Welcome

Welcome to My Year of Movies. My name is Duncan and I'm a movie nut. Between researching for my PhD in film history, teaching film studies classes at uni and my own recreational viewing, I watch a stack of movies. I've set up this blog to share a few thoughts and impressions as I watch my way through the year. I hope you find it interesting and maybe even a bit entertaining. Enjoy.

25 February 2010

29) Shutter Island

Shutter Island (2010)

Director: Martin Scorsese

Starring: Leonardo DiCaprio, Mark Ruffalo, Ben Kingsley, Max Von Sydow, Michelle Williams, Emily Mortimer, Patricia Clarkson, Jackie Earl Haley, Ted Levine


I'm a massive Martin Scorsese fan (there you go, biases declared up front). I think he is without doubt the greatest filmmaker of his generation, and among the greatest filmmakers of all time. So, of course, I have been hanging out to for Shutter Island to come out for some time. I had a few spare hours after a meeting at Macquarie Uni before I was due at Turramurra so I thought I'd sneak in a screening.

In 1954, U.S. Marshall Teddy Daniels (DiCaprio) and his partner Detective Chuck Aule (Ruffalo) are sent to Shutter Island, a remote island which houses an asylum for the criminally insane overseen by Dr. Cawley (Ben Kingsley), to investigate the disappearance of one of the patients. However, Daniels has his own motives for being assigned to this case. He has heard disturbing rumours about the nature of the experiments being performed on the island and wants to find the evidence which will enable him to expose them. But when Aule suggests to him that maybe Dr. Cawley and his team are aware of his motives, and the whole investigation is a front to get him into their hands, the aim of the game becomes escape.

Shutter Island is the latest project in an increasingly fruitful collaboration between Scorsese and DiCaprio which has now garnered four films (they also worked together on Gangs of New York, The Aviator and The Departed). Scorsese has a history of choosing to work with the same leading man on a number of films. His most famous director/actor collaboration is, of course, with Robert De Niro, with whom he has made eight films (Mean Streets, Taxi Driver, New York New York, Raging Bull, The King of Comedy, Cape Fear, Goodfellas and Casino) but earlier in his career he has also had a fruitful working relationship with Harvey Keitel with whom he made five films (Who's That Knocking at My Door?, Mean Streets, Alice Doesn't Live Here Anymore, Taxi Driver, The Last Temptation of Christ).
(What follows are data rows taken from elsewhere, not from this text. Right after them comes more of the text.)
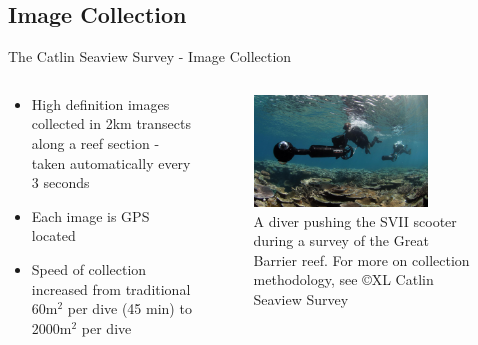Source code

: \documentclass{beamer}
\begin{document}
        \subsection{Image Collection}
            \begin{frame}{The Catlin Seaview Survey - Image Collection }
              \begin{columns}[T]
                \begin{column}{0.48\textwidth}
                  \centering
                  \begin{itemize}
                    \item High definition images collected in 2km transects along a reef section - taken automatically every 3 seconds
                    \item Each image is GPS located
                    \item Speed of collection increased from traditional $60$m$^2$ per dive (45 min) to $2000$m$^2$ per dive
                  \end{itemize}
                \end{column}
                \begin{column}{0.48\textwidth}
                  \begin{figure}
                      \centering
                      \includegraphics[width = 0.8\textwidth]{SVII.jpg}
                      \caption{{\footnotesize A diver pushing the SVII scooter during a survey of the Great Barrier reef. For more on collection methodology, see \cite{Gonz16} \copyright XL Catlin Seaview Survey}}
                  \end{figure}
                \end{column}
              \end{columns}
            \end{frame}
\end{document}
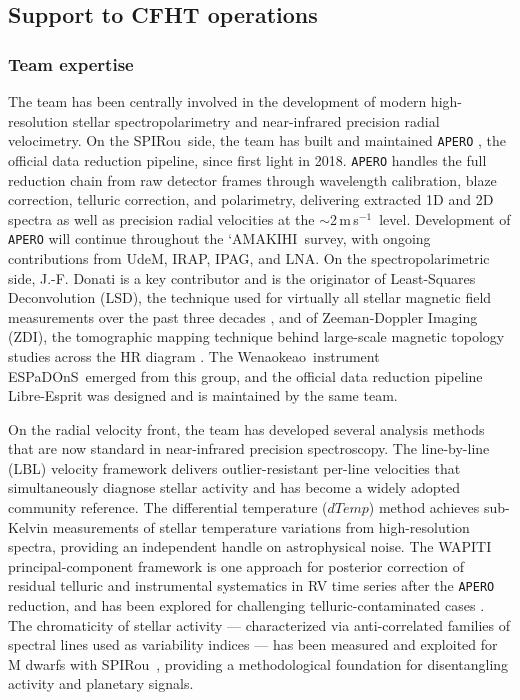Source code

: \documentclass[
    traditabstract,
    longauth,
    onecolumn,
]{aa}
\def \amakihi{`AMAKIHI}
\def \ms{m\,s$^{-1}$}
\def \spi{SPIRou}
\def \esp{ESPaDOnS}
\def \wena{Wenaokeao}
\begin{document}
\subsection{Support to CFHT operations}

\subsubsection{Team expertise}

The team has been centrally involved in the development of modern high-resolution stellar spectropolarimetry and near-infrared precision radial velocimetry. On the \spi\ side, the team has built and maintained \texttt{APERO} \citep{cook_apero_2022}, the official data reduction pipeline, since first light in 2018. \texttt{APERO} handles the full reduction chain from raw detector frames through wavelength calibration, blaze correction, telluric correction, and polarimetry, delivering extracted 1D and 2D spectra as well as precision radial velocities at the $\sim$2\,\ms\ level. Development of \texttt{APERO} will continue throughout the \amakihi\ survey, with ongoing contributions from UdeM, IRAP, IPAG, and LNA. On the spectropolarimetric side, J.-F. Donati is a key contributor and is the originator of Least-Squares Deconvolution (LSD), the technique used for virtually all stellar magnetic field measurements over the past three decades \citep{donati_spectropolarimetric_1997}, and of Zeeman-Doppler Imaging (ZDI), the tomographic mapping technique behind large-scale magnetic topology studies across the HR diagram \citep{donati_large-scale_2008}. The \wena\ instrument \esp\ emerged from this group, and the official data reduction pipeline Libre-Esprit was designed and is maintained by the same team.

On the radial velocity front, the team has developed several analysis methods that are now standard in near-infrared precision spectroscopy. The line-by-line (LBL) velocity framework \citep{artigau_line-by-line_2022} delivers outlier-resistant per-line velocities that simultaneously diagnose stellar activity and has become a widely adopted community reference. The differential temperature ($dTemp$) method \citep{artigau_measuring_2024} achieves sub-Kelvin measurements of stellar temperature variations from high-resolution spectra, providing an independent handle on astrophysical noise. The WAPITI principal-component framework \citep{ould-elhkim_wapiti_2023} is one approach for posterior correction of residual telluric and instrumental systematics in RV time series after the \texttt{APERO} reduction, and has been explored for challenging telluric-contaminated cases \citep{ouldelhkim2026}. The chromaticity of stellar activity --- characterized via anti-correlated families of spectral lines used as variability indices --- has been measured and exploited for M dwarfs with \spi\ \citep{larue2025}, providing a methodological foundation for disentangling activity and planetary signals.
\end{document}
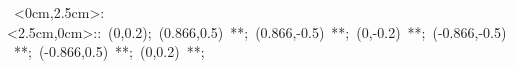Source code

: \hbox{
\xy    <0cm,2.5cm>:<2.5cm,0cm>::
       (0,0.2); (0.866,0.5) **\dir{-}; (0.866,-0.5) **\dir{-};
	 (0,-0.2) **\dir{-}; (-0.866,-0.5) **\dir{-};
	 (-0.866,0.5) **\dir{-}; (0,0.2) **\dir{-};
\endxy}
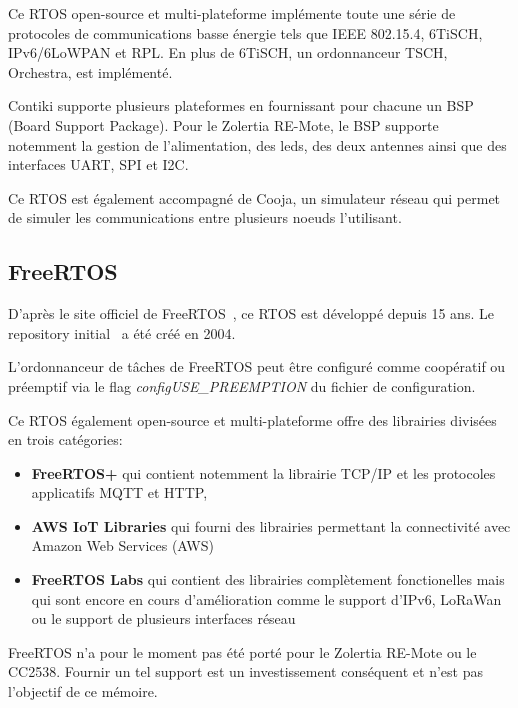     Ce RTOS open-source et multi-plateforme implémente toute une série de protocoles de communications basse énergie tels que IEEE 802.15.4, 6TiSCH, IPv6/6LoWPAN et RPL. En plus de 6TiSCH, un ordonnanceur TSCH, Orchestra, est implémenté.
    

    Contiki supporte plusieurs plateformes en fournissant pour chacune un BSP (Board Support Package). Pour le Zolertia RE-Mote, le BSP supporte notemment la gestion de l'alimentation, des leds, des deux antennes ainsi que des interfaces UART, SPI et I2C.

    Ce RTOS est également accompagné de Cooja, un simulateur réseau qui permet de simuler les communications entre plusieurs noeuds l'utilisant.

\subsection*{FreeRTOS}
    D'après le site officiel de FreeRTOS~\cite{freertos}, ce RTOS est développé depuis 15 ans.
    Le repository initial~\cite{freertos:repo} a été créé en 2004.

    L'ordonnanceur de tâches de FreeRTOS peut être configuré comme coopératif ou préemptif via le flag \textit{configUSE\_PREEMPTION} du fichier de configuration.

    Ce RTOS également open-source et multi-plateforme offre des librairies divisées en trois catégories:
    \begin{itemize}

        \item \textbf{FreeRTOS+} qui contient notemment la librairie TCP/IP et les protocoles applicatifs MQTT et HTTP,
        \item \textbf{AWS IoT Libraries} qui fourni des librairies permettant la connectivité avec Amazon Web Services (AWS)
        \item \textbf{FreeRTOS Labs} qui contient des librairies complètement fonctionelles mais qui sont encore en cours d'amélioration comme le support d'IPv6, LoRaWan ou le support de plusieurs interfaces réseau
    \end{itemize}
    \vspace{0.5cm}
    FreeRTOS n'a pour le moment pas été porté pour le Zolertia RE-Mote ou le CC2538. Fournir un tel support est un investissement conséquent et n'est pas l'objectif de ce mémoire.


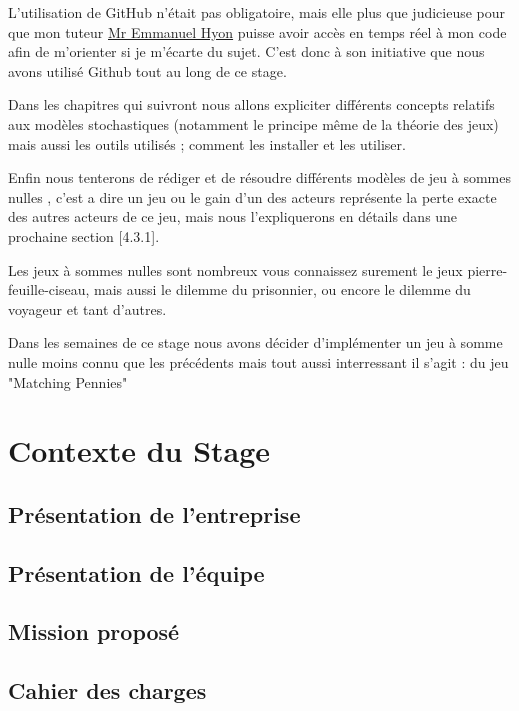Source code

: \documentclass[a4paper, 12pt, twoside]{article}
\begin{document}
L'utilisation de \textsf{GitHub} n'était pas obligatoire, mais elle plus que judicieuse pour que mon tuteur \underline{\textsf{Mr Emmanuel Hyon}} puisse avoir accès en temps réel à mon code afin de m'orienter si je m'écarte du sujet. C'est donc à son initiative que nous avons utilisé \textsf{Github} tout au long de ce stage. \newline

Dans les chapitres qui suivront nous allons expliciter différents concepts relatifs aux \textsf{ modèles stochastiques} (notamment le principe même de la théorie des jeux) mais aussi les outils utilisés ; comment les installer et les utiliser. \newline

Enfin nous tenterons de rédiger et de résoudre différents modèles de \textsf{jeu à sommes nulles} , c'est a dire un jeu ou le gain d'un des acteurs représente la perte exacte des autres acteurs de ce jeu, mais nous l'expliquerons en détails dans une prochaine section [4.3.1].  \newline

Les \textsf{jeux à sommes nulles} sont nombreux vous connaissez surement le jeux \textsf{pierre-feuille-ciseau}, mais aussi le \textsf{dilemme du prisonnier}, ou encore le \textsf{dilemme du voyageur} et tant d'autres. \newline

Dans les semaines de ce stage nous avons décider d'implémenter un \textsf{jeu à somme nulle} moins connu que les précédents mais tout aussi interressant il s'agit : du jeu  \textsf{ "Matching Pennies"}

\newpage
\section{Contexte du Stage}
\subsection{Présentation de l'entreprise}
\subsection{Présentation de l'équipe}
\subsection{Mission proposé}
\subsection{Cahier des charges}
\newpage
\end{document}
DiCaprio, though, has definitely taken on the role of Scorsese's chosen leading man now, with Leo attached to play the lead in one of Scorsese's upcoming projects, The Rise of Theodore Roosevelt.

DiCaprio is very good, really capturing the determination, anger and confusion of his character, and he is well supported by rest of the cast. Ben Kingsley, sorry, that should be Sir Ben Kingsley, is also very good, giving his best performance since Don Logan in Sexy Beast. That is not saying a lot though, as for a knighted actor he does an awful lot of rubbish (Exhibit A: BloodRayne, Exhibit B: The Love Guru).

Scorsese has obviously had fun making this film, getting to play with a number of genres which are not all that common in his oeuvre. The 1954 setting allows him to play with elements of film noir, with DiCaprio and Ruffalo both presented as hard-boiled type detectives in the Bogart mould. It is also his first venture into the horror/thriller genre since his remake of Cape Fear in the late 1980s. Scorsese uses the creepy, gothic asylum setting to great effect,with the film being littered with references and images from classic horror films (for example, the slow walk down the corridor of cages as arms reach out trying to grab the protagonist, a classic scene from Bedlam).

Shutter Island has a really great twist ending, up there with The Usual Suspects and The Sixth Sense in terms of unpredictability, but what makes the twist ending work is that it is only one of a number of twists that take place throughout the course of the film. The narrative turns in on itself on a number of occasions, leaving the viewer constantly uncertain about what is actually happening on this mysterious island, but nonetheless enthralled.

I get the feeling Event Cinemas don't quite know how Shutter Island is going to fare. On the one hand, they are giving it the best part of ten screenings a day, much like any major release, but on the other hand before the film started I had trailers for two foreign films, the latest film from Amelie director Jean-Pierre Jeunet called Micmacs and the Swedish film The Girl with the Dragon Tattoo. It suggests that they think it isn't a typically mainstream audience who are watching Shutter Island. I can't remember the last time I saw a preview for a foreign film before a comic book movie or a Judd Apatow or Will Ferrell comedy. I just thought it was interesting.

I can only assume that it came out too late to be considered for this years award season, but in that case you can pencil it in as an early contender for the 2011 awards. A fantastic, enthralling thriller. A must see, as generally are most Scorsese films.